Local authorities in populous provinces like Hebei, Jiangxi and Henan have forecast road traffic will decrease by up to 20% during this Mid-Autumn Festival last year.

As of August 31, bookings for domestic flights during the holiday season are down 38.5% from 2021, data tracked by ForwardKeys showed, while flight bookings for Golden Week travel are expected to fall 23.8% yoy.

Traffic in the southwestern city of Chengdu, which has extended its COVID lockdown, is down 50% this week from a year earlier, according to Baidu data.

In the fourth quarter, demand for gasoline, diesel and jet fuel is expected to rise about 530,000 bpd from the third quarter to 8.55 million bpd, Energy Aspect’s Sun said, adding that demand could fall further if the COVID cases gain weight.

For aviation fuel, demand of about 500,000 barrels a day is less than half the 1.1 to 1.2 million barrels a day in days before the pandemic, said Mukesh Sadhav, head of downstream and oil trading at consultancy Rystad Energy.

“Resumption of road transport and diesel will depend more on macroeconomic growth,” he said.
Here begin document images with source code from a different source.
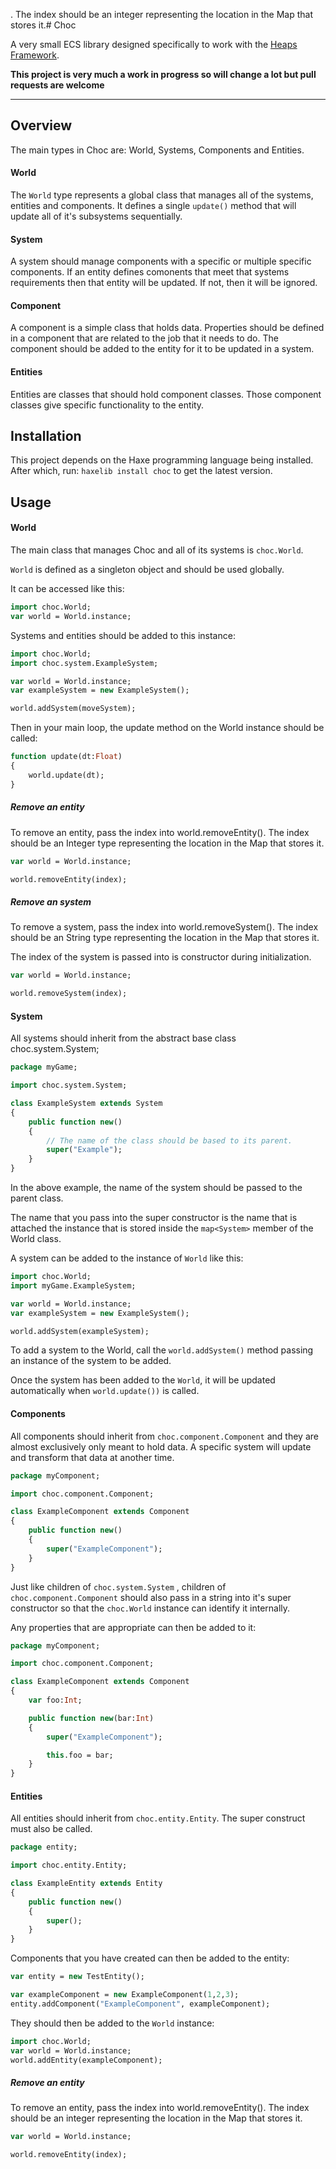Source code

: . The index should be an integer
representing the location in the Map that stores it.# Choc

A very small ECS library designed specifically to work with the
[Heaps Framework](https://www.heaps.io).

__This project is very much a work in progress so will change a lot but pull requests are welcome__

---


## Overview

The main types in Choc are: World, Systems, Components and Entities.

#### World

The `World` type represents a global class that manages all of the systems, entities and components.
It defines a single `update()` method that will update all of it's subsystems sequentially.

#### System

A system should manage components with a specific or multiple specific components. If an entity defines
comonents that meet that systems requirements then that entity will be updated. If not, then it will
be ignored.

#### Component

A component is a simple class that holds data. Properties should be defined in a component that are 
related to the job that it needs to do. The component should be added to the entity for it to be
updated in a system.

#### Entities

Entities are classes that should hold component classes. Those component classes give specific
functionality to the entity.


## Installation

This project depends on the Haxe programming language being installed. After which, run:
`haxelib install choc` to get the latest version.


## Usage

#### World

The main class that manages Choc and all of its systems is ```choc.World```.

```World``` is defined as a singleton object and should be used globally.

It can be accessed like this:

```haxe
import choc.World;
var world = World.instance;
```

Systems and entities should be added to this instance:

```haxe
import choc.World;
import choc.system.ExampleSystem;

var world = World.instance;
var exampleSystem = new ExampleSystem();

world.addSystem(moveSystem);

```

Then in your main loop, the update method on the World instance should be called:

```haxe
function update(dt:Float)
{
    world.update(dt);
}

```

##### Remove an entity

To remove an entity, pass the index into world.removeEntity(). The index should be an Integer type
representing the location in the Map that stores it.

```haxe
var world = World.instance;

world.removeEntity(index);
```
##### Remove an system

To remove a system, pass the index into world.removeSystem(). The index should be an String type
representing the location in the Map that stores it.

The index of the system is passed into is constructor during initialization.

```haxe
var world = World.instance;

world.removeSystem(index);
```

#### System

All systems should inherit from the abstract base class choc.system.System;

```haxe
package myGame;

import choc.system.System;

class ExampleSystem extends System
{
    public function new()
    {
        // The name of the class should be based to its parent.
        super("Example");
    }
}

```

In the above example, the name of the system should be passed to the parent class.

The name that you pass into the super constructor is the name that is attached
the instance that is stored inside the ```map<System>``` member of the World class.

A system can be added to the instance of ```World``` like this:

```haxe
import choc.World;
import myGame.ExampleSystem;

var world = World.instance;
var exampleSystem = new ExampleSystem();

world.addSystem(exampleSystem);
```
To add a system to the World, call the `world.addSystem()` method passing an instance of
the system to be added.

Once the system has been added to the ```World```, it will be updated
automatically when ```world.update())``` is called.

#### Components

All components should inherit from ```choc.component.Component``` and they are almost
exclusively only meant to hold data. A specific system will update and transform
that data at another time.

```haxe
package myComponent;

import choc.component.Component;

class ExampleComponent extends Component
{
    public function new()
    {
        super("ExampleComponent");
    }
}

```

Just like children of ```choc.system.System``` , children of ```choc.component.Component``` 
should also pass in a string into it's super constructor so that the ```choc.World``` 
instance can identify it internally.

Any properties that are appropriate can then be added to it:

```haxe
package myComponent;

import choc.component.Component;

class ExampleComponent extends Component
{
    var foo:Int;

    public function new(bar:Int)
    {
        super("ExampleComponent");

        this.foo = bar;
    }
}

```

#### Entities

All entities should inherit from ```choc.entity.Entity```. The super construct
must also be called.

```haxe
package entity;

import choc.entity.Entity;

class ExampleEntity extends Entity
{
    public function new()
    {
        super();
    }
}

```

Components that you have created can then be added to the entity:

```haxe
var entity = new TestEntity();

var exampleComponent = new ExampleComponent(1,2,3);
entity.addComponent("ExampleComponent", exampleComponent);
```

They should then be added to the ```World``` instance:

```haxe
import choc.World;
var world = World.instance;
world.addEntity(exampleComponent);
```

##### Remove an entity

To remove an entity, pass the index into world.removeEntity(). The index should be an integer
representing the location in the Map that stores it.

```haxe
var world = World.instance;

world.removeEntity(index);
```
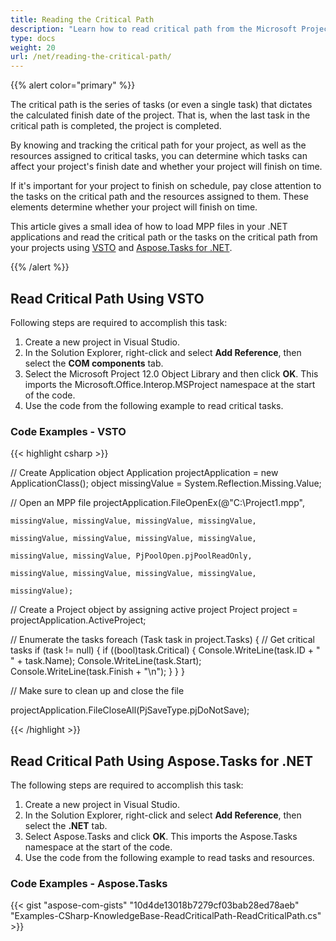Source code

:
 ```yaml
---
title: Reading the Critical Path
description: "Learn how to read critical path from the Microsoft Project (MPP/XML) files using Aspose.Tasks for .NET. in comparison with Microsoft Office Automation Tools."
type: docs
weight: 20
url: /net/reading-the-critical-path/
---
```


{{% alert color="primary" %}} 

The critical path is the series of tasks (or even a single task) that dictates the calculated finish date of the project. That is, when the last task in the critical path is completed, the project is completed.

By knowing and tracking the critical path for your project, as well as the resources assigned to critical tasks, you can determine which tasks can affect your project's finish date and whether your project will finish on time.

If it's important for your project to finish on schedule, pay close attention to the tasks on the critical path and the resources assigned to them. These elements determine whether your project will finish on time.

This article gives a small idea of how to load MPP files in your .NET applications and read the critical path or the tasks on the critical path from your projects using [VSTO](/tasks/net/reading-the-critical-path/) and [Aspose.Tasks for .NET](/tasks/net/reading-the-critical-path/).

{{% /alert %}} 
## **Read Critical Path Using VSTO**
Following steps are required to accomplish this task:

1. Create a new project in Visual Studio.
2. In the Solution Explorer, right-click and select **Add Reference**, then select the **COM components** tab.
3. Select the Microsoft Project 12.0 Object Library and then click **OK**.
   This imports the Microsoft.Office.Interop.MSProject namespace at the start of the code.
4. Use the code from the following example to read critical tasks.
### **Code Examples - VSTO**


{{< highlight csharp >}}

// Create Application object
Application projectApplication = new ApplicationClass();
object missingValue = System.Reflection.Missing.Value;

// Open an MPP file
projectApplication.FileOpenEx(@"C:\Project1.mpp",

    missingValue, missingValue, missingValue, missingValue,

    missingValue, missingValue, missingValue, missingValue,

    missingValue, missingValue, PjPoolOpen.pjPoolReadOnly,

    missingValue, missingValue, missingValue, missingValue,

    missingValue);

// Create a Project object by assigning active project
Project project = projectApplication.ActiveProject;

// Enumerate the tasks
foreach (Task task in project.Tasks)
{
    // Get critical tasks
    if (task != null)
    {
        if ((bool)task.Critical)
        {
            Console.WriteLine(task.ID + "  " + task.Name);
            Console.WriteLine(task.Start);
            Console.WriteLine(task.Finish + "\n");
        }
    }
}

// Make sure to clean up and close the file

projectApplication.FileCloseAll(PjSaveType.pjDoNotSave);

{{< /highlight >}}


## **Read Critical Path Using Aspose.Tasks for .NET**
The following steps are required to accomplish this task:

1. Create a new project in Visual Studio.
2. In the Solution Explorer, right-click and select **Add Reference**, then select the **.NET** tab.
3. Select Aspose.Tasks and click **OK**.
   This imports the Aspose.Tasks namespace at the start of the code.
4. Use the code from the following example to read tasks and resources.

### **Code Examples - Aspose.Tasks**
{{< gist "aspose-com-gists" "10d4de13018b7279cf03bab28ed78aeb" "Examples-CSharp-KnowledgeBase-ReadCriticalPath-ReadCriticalPath.cs" >}}
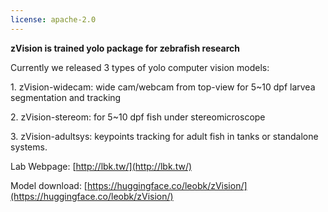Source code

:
 ```yaml
---
license: apache-2.0
---
```

**zVision is trained yolo package for zebrafish research**

Currently we released 3 types of yolo computer vision models:

1\. zVision-widecam: wide cam/webcam from top-view for 5~10 dpf larvea segmentation and tracking

2\. zVision-stereom: for 5~10 dpf fish under stereomicroscope 

3\. zVision-adultsys: keypoints tracking for adult fish in tanks or standalone systems.

Lab Webpage: [http://lbk.tw/](http://lbk.tw/)

Model download:
[https://huggingface.co/leobk/zVision/](https://huggingface.co/leobk/zVision/)
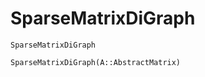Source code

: # SparseMatrixDiGraph

```@docs
SparseMatrixDiGraph
```

```@docs
SparseMatrixDiGraph(A::AbstractMatrix)
```



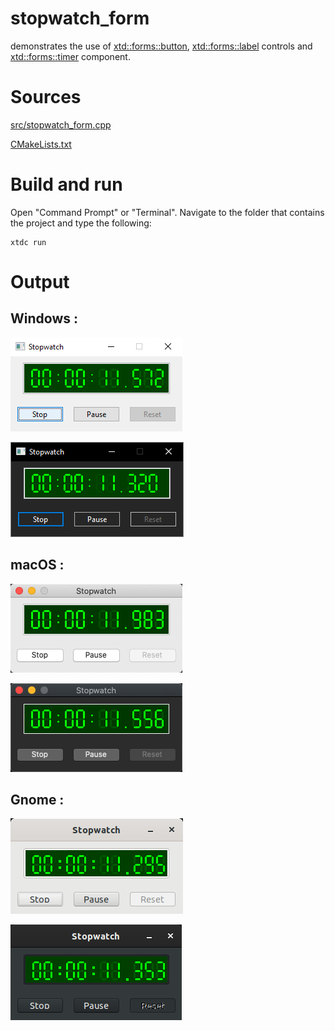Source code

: # stopwatch_form

demonstrates the use of [xtd::forms::button](../../../src/xtd_forms/include/xtd/forms/button.hpp), [xtd::forms::label](../../../src/xtd_forms/include/xtd/forms/button.hpp) controls and  [xtd::forms::timer](../../../src/xtd_forms/include/xtd/forms/timer.hpp) component.

# Sources

[src/stopwatch_form.cpp](ssrc/topwatch_form.cpp)

[CMakeLists.txt](CMakeLists.txt)

# Build and run

Open "Command Prompt" or "Terminal". Navigate to the folder that contains the project and type the following:

```shell
xtdc run
```

# Output

## Windows :

![Screenshot](../../../docs/pictures/examples/stopwatch_form_w.png)

![Screenshot](../../../docs/pictures/examples/stopwatch_form_wd.png)

## macOS :

![Screenshot](../../../docs/pictures/examples/stopwatch_form_m.png)

![Screenshot](../../../docs/pictures/examples/stopwatch_form_md.png)

## Gnome :

![Screenshot](../../../docs/pictures/examples/stopwatch_form_g.png)

![Screenshot](../../../docs/pictures/examples/stopwatch_form_gd.png)
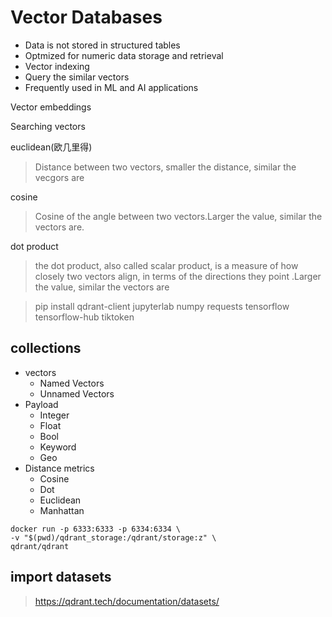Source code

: # Vector Databases

+ Data is not stored in structured tables
+ Optmized for numeric data storage and retrieval
+ Vector indexing
+ Query the similar vectors
+ Frequently used in ML and AI applications

Vector embeddings


Searching vectors

euclidean(欧几里得)

> Distance between two vectors, smaller the distance, similar the vecgors are

cosine

> Cosine of the angle between two vectors.Larger the value, similar the vectors are.


dot product

> the dot product, also called scalar product, is a measure of how closely two vectors align, in terms of the directions they point .Larger the value, similar the vectors are



> pip install qdrant-client jupyterlab numpy requests tensorflow tensorflow-hub tiktoken


## collections

+ vectors
  + Named Vectors
  + Unnamed Vectors
+ Payload
  + Integer
  + Float
  + Bool
  + Keyword
  + Geo
+ Distance metrics
  + Cosine
  + Dot
  + Euclidean
  + Manhattan

```
docker run -p 6333:6333 -p 6334:6334 \ 
-v "$(pwd)/qdrant_storage:/qdrant/storage:z" \ 
qdrant/qdrant

```



## import datasets

> https://qdrant.tech/documentation/datasets/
Still, Sadhav said China’s fuel consumption could rise by 100,000 barrels a day to 8.2 million barrels a day this year, with demand expected to pick up again after the Communist Party Congress in mid-October.

“Total oil demand is expected to increase by 500,000 barrels per day in November year-on-year and by 1 million barrels per day in December-February as China’s policy becomes clearer,” he said.